[[ RECORDS SHOWN, beginning ]]

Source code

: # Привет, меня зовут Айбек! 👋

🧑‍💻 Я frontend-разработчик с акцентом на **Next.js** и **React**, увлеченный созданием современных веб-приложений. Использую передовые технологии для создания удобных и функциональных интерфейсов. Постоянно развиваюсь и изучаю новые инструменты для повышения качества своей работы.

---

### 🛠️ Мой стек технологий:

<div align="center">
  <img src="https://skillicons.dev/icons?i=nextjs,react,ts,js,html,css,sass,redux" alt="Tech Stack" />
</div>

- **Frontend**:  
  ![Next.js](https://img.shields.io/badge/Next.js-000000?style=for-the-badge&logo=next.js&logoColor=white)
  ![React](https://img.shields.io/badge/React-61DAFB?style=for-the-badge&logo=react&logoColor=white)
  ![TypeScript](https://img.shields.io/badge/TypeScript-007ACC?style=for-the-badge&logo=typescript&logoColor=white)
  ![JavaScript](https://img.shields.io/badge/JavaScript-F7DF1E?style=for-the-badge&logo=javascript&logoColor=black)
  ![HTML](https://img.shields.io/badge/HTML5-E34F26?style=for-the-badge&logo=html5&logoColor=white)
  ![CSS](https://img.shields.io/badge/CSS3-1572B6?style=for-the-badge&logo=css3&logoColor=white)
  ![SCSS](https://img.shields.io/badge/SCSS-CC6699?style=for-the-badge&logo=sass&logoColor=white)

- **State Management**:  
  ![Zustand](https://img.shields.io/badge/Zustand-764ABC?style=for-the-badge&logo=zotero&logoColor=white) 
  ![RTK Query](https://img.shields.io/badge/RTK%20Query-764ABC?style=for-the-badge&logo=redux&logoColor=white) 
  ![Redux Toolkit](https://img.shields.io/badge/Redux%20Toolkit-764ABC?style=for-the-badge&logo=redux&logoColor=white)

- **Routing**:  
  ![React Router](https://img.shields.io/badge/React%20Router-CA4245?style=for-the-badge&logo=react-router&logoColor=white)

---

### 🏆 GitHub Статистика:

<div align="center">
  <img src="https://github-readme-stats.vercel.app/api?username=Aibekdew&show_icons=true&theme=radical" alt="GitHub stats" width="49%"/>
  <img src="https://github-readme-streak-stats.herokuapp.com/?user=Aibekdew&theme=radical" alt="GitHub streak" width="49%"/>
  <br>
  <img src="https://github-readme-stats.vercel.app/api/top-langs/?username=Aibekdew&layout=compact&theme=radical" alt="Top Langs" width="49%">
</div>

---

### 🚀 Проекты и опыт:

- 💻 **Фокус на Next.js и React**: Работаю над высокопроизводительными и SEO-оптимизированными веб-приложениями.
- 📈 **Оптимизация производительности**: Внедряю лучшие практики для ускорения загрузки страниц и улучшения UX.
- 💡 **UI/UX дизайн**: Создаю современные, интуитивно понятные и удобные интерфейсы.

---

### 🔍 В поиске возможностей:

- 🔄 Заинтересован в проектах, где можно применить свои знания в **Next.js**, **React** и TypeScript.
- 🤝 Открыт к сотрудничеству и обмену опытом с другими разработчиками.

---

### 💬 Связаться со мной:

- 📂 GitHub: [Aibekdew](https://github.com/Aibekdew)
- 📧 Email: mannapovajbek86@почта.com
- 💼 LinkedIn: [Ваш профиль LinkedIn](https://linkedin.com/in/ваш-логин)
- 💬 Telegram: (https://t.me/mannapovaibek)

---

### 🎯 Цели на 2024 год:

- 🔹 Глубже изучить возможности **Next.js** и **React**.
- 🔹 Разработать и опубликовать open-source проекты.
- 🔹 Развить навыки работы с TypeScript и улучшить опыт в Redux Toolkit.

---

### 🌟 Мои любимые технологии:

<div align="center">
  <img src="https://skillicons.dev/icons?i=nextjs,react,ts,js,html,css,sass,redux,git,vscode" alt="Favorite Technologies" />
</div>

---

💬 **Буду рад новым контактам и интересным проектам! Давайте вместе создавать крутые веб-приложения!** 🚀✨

[[ RECORDS SHOWN, end ]]

- **WHAT IS BEING ASKED**: Transcribe the entire listing. Leave every word as it is.

- **ANSWER SPACE**:
Source code

: # Привет, меня зовут Айбек! 👋

🧑‍💻 Я frontend-разработчик с акцентом на **Next.js** и **React**, увлеченный созданием современных веб-приложений. Использую передовые технологии для создания удобных и функциональных интерфейсов. Постоянно развиваюсь и изучаю новые инструменты для повышения качества своей работы.

---

### 🛠️ Мой стек технологий:

<div align="center">
  <img src="https://skillicons.dev/icons?i=nextjs,react,ts,js,html,css,sass,redux" alt="Tech Stack" />
</div>

- **Frontend**:  
  ![Next.js](https://img.shields.io/badge/Next.js-000000?style=for-the-badge&logo=next.js&logoColor=white)
  ![React](https://img.shields.io/badge/React-61DAFB?style=for-the-badge&logo=react&logoColor=white)
  ![TypeScript](https://img.shields.io/badge/TypeScript-007ACC?style=for-the-badge&logo=typescript&logoColor=white)
  ![JavaScript](https://img.shields.io/badge/JavaScript-F7DF1E?style=for-the-badge&logo=javascript&logoColor=black)
  ![HTML](https://img.shields.io/badge/HTML5-E34F26?style=for-the-badge&logo=html5&logoColor=white)
  ![CSS](https://img.shields.io/badge/CSS3-1572B6?style=for-the-badge&logo=css3&logoColor=white)
  ![SCSS](https://img.shields.io/badge/SCSS-CC6699?style=for-the-badge&logo=sass&logoColor=white)

- **State Management**:  
  ![Zustand](https://img.shields.io/badge/Zustand-764ABC?style=for-the-badge&logo=zotero&logoColor=white) 
  ![RTK Query](https://img.shields.io/badge/RTK%20Query-764ABC?style=for-the-badge&logo=redux&logoColor=white) 
  ![Redux Toolkit](https://img.shields.io/badge/Redux%20Toolkit-764ABC?style=for-the-badge&logo=redux&logoColor=white)

- **Routing**:  
  ![React Router](https://img.shields.io/badge/React%20Router-CA4245?style=for-the-badge&logo=react-router&logoColor=white)

---

### 🏆 GitHub Статистика:

<div align="center">
  <img src="https://github-readme-stats.vercel.app/api?username=Aibekdew&show_icons=true&theme=radical" alt="GitHub stats" width="49%"/>
  <img src="https://github-readme-streak-stats.herokuapp.com/?user=Aibekdew&theme=radical" alt="GitHub streak" width="49%"/>
  <br>
  <img src="https://github-readme-stats.vercel.app/api/top-langs/?username=Aibekdew&layout=compact&theme=radical" alt="Top Langs" width="49%">
</div>

---

### 🚀 Проекты и опыт:

- 💻 **Фокус на Next.js и React**: Работаю над высокопроизводительными и SEO-оптимизированными веб-приложениями.
- 📈 **Оптимизация производительности**: Внедряю лучшие практики для ускорения загрузки страниц и улучшения UX.
- 💡 **UI/UX дизайн**: Создаю современные, интуитивно понятные и удобные интерфейсы.

---

### 🔍 В поиске возможностей:

- 🔄 Заинтересован в проектах, где можно применить свои знания в **Next.js**, **React** и TypeScript.
- 🤝 Открыт к сотрудничеству и обмену опытом с другими разработчиками.

---

### 💬 Связаться со мной:

- 📂 GitHub: [Aibekdew](https://github.com/Aibekdew)
- 📧 Email: mannapovajbek86@почта.com
- 💼 LinkedIn: [Ваш профиль LinkedIn](https://linkedin.com/in/ваш-логин)
- 💬 Telegram: (https://t.me/mannapovaibek)

---

### 🎯 Цели на 2024 год:

- 🔹 Глубже изучить возможности **Next.js** и **React**.
- 🔹 Разработать и опубликовать open-source проекты.
- 🔹 Развить навыки работы с TypeScript и улучшить опыт в Redux Toolkit.

---

### 🌟 Мои любимые технологии:

<div align="center">
  <img src="https://skillicons.dev/icons?i=nextjs,react,ts,js,html,css,sass,redux,git,vscode" alt="Favorite Technologies" />
</div>

---

💬 **Буду рад новым контактам и интересным проектам! Давайте вместе создавать крутые веб-приложения!** 🚀✨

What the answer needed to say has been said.